“So glad you have family here with you,” I say softly, tucking my hands into my pockets. “You're in good hands.”
Lila’s lips curve into a faint smile, and Jonah’s gaze flickers to mine. There’s something in his expression—maybe gratitude, maybe curiosity—but I don’t linger long enough to untangle it.
I nod once, more to myself than to them, and head for the door. This whole situation is a mess of emotions I’m not ready to sort through. The good news is that she's healing and isn't alone. My job here is done.
The door closes softly behind me, and I have an extra pep in my step now that the mystery is solved and my patient is on the mend. I stop to say goodbye to the nurses at the nurse’s desk when his voice catches me off guard.
“Harper, wait.”
I turn to find him standing in the doorway, his expression as open and charming as ever, but with a gravity I don’t usually associate with him. It’s not that he’s never serious—it’s just that his usual brand of charm often smooths over moments like this. Today, though, there’s no humor or deflection in his eyes. Just sincerity.

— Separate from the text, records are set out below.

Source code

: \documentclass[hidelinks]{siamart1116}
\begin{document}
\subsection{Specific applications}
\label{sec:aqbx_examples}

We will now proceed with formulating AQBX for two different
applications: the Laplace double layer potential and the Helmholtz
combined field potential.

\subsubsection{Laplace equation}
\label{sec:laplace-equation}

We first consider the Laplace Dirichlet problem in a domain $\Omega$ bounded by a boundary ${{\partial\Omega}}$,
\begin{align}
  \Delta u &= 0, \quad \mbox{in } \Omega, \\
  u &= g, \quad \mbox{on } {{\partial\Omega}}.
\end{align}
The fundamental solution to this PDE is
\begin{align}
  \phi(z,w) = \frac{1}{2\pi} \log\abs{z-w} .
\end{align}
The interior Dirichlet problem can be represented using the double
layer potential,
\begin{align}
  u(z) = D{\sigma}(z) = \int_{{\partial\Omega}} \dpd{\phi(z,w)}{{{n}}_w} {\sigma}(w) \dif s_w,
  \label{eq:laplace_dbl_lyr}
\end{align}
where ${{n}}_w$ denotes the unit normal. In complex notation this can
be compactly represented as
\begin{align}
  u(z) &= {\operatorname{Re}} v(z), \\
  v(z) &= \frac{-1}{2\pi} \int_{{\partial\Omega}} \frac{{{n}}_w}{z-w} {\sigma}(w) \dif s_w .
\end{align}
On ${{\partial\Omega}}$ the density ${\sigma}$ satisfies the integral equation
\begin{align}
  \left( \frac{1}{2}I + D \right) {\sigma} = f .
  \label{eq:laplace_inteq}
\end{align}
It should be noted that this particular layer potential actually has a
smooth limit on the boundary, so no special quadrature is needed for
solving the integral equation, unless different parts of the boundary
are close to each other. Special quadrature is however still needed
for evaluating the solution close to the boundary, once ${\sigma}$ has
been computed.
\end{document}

“I just…” He rubs the back of his neck, his usual confidence replaced with something quieter. “I wanted to thank you. For taking care of her.”
I nod, unsure how to respond. “Of course. It’s my job," I say, defaulting to professionalism. "And I'm happy I could, especially knowing she belongs to you.”
“No,” he says firmly, his eyes meeting mine. “All of this wasn't your job. I know Lila, Harper. She didn’t feel alone because of you, and that’s…that’s huge. More than I can put into words.”
The emotion in his voice takes me off guard, and for a moment, I don’t know what to say. “She’s been through a lot. She deserved to have someone in her corner. Until we could figure out who that someone was, I was happy to be there for her.”
Jonah exhales, his shoulders sagging slightly. “I should’ve been that person. She showed up on my doorstep out of nowhere Friday night, and I...I didn’t do enough."
He pauses, and I can see there is more he wants to share, but it almost feels like he doesn't know how. "I thought it was just her being her, you know?"
No, I don't know, I want to say. But I don't. We aren't at that level anymore. I am a nurse, and he is a surgeon. Period. We aren't friends, and I'm not his therapist.
He continues, "But seeing her now, knowing what she’s been through…” He trails off, his voice tight, and for a moment, the ever-steady Jonah looks shaken.
“You’re here now,” I say, softening, unable to keep the professional hat on. “That’s what matters.”
His eyes meet mine, and something unspoken passes between us. For a second, I forget the wall I’ve built between us. He shifts his weight, his usual easy confidence tempered by something rawer.
His eyes lock onto mine, searching, and I can see the conflict there—the vulnerability he rarely lets show. “Look, I owe you an apology,” he says, his tone earnest.
“For what?” I ask, even though I already know he does. It comes as such a shock that I need to defer for a moment to wrap my mind around the fact that he’s addressing something deeper than surface happiness.
“For being an ass,” he says simply. “For making that stupid comment last week about us hooking up again. I wasn’t thinking, and I crossed a line. I treated you like you were just another one of my flings, and you’re not. You never were. I didn’t mean to hurt you, but I did, and I’m sorry.”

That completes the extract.